Plain-text document sources:
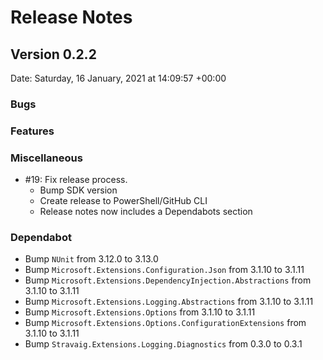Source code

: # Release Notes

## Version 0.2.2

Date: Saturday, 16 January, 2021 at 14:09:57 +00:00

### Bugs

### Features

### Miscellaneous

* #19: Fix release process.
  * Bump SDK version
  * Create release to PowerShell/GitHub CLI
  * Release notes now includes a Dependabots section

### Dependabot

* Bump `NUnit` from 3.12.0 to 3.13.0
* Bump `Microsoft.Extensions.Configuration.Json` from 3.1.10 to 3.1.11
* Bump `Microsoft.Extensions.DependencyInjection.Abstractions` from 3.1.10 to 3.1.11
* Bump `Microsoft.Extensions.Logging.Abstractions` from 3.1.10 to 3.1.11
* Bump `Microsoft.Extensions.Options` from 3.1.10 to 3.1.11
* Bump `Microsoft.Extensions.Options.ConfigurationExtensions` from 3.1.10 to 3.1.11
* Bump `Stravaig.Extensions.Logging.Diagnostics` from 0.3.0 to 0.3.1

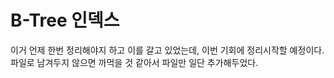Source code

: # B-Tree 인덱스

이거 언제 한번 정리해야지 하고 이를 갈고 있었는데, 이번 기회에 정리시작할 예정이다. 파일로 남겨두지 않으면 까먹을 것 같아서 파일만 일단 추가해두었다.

WHAT IS BEING ASKED → For each line above, output its wording exactly and leave out any picture.

RESPONSE AREA →
Source code

: # Release Notes

## Version 0.2.2

Date: Saturday, 16 January, 2021 at 14:09:57 +00:00

### Bugs

### Features

### Miscellaneous

* #19: Fix release process.
  * Bump SDK version
  * Create release to PowerShell/GitHub CLI
  * Release notes now includes a Dependabots section

### Dependabot

* Bump `NUnit` from 3.12.0 to 3.13.0
* Bump `Microsoft.Extensions.Configuration.Json` from 3.1.10 to 3.1.11
* Bump `Microsoft.Extensions.DependencyInjection.Abstractions` from 3.1.10 to 3.1.11
* Bump `Microsoft.Extensions.Logging.Abstractions` from 3.1.10 to 3.1.11
* Bump `Microsoft.Extensions.Options` from 3.1.10 to 3.1.11
* Bump `Microsoft.Extensions.Options.ConfigurationExtensions` from 3.1.10 to 3.1.11
* Bump `Stravaig.Extensions.Logging.Diagnostics` from 0.3.0 to 0.3.1

Source code

: # B-Tree 인덱스

이거 언제 한번 정리해야지 하고 이를 갈고 있었는데, 이번 기회에 정리시작할 예정이다. 파일로 남겨두지 않으면 까먹을 것 같아서 파일만 일단 추가해두었다.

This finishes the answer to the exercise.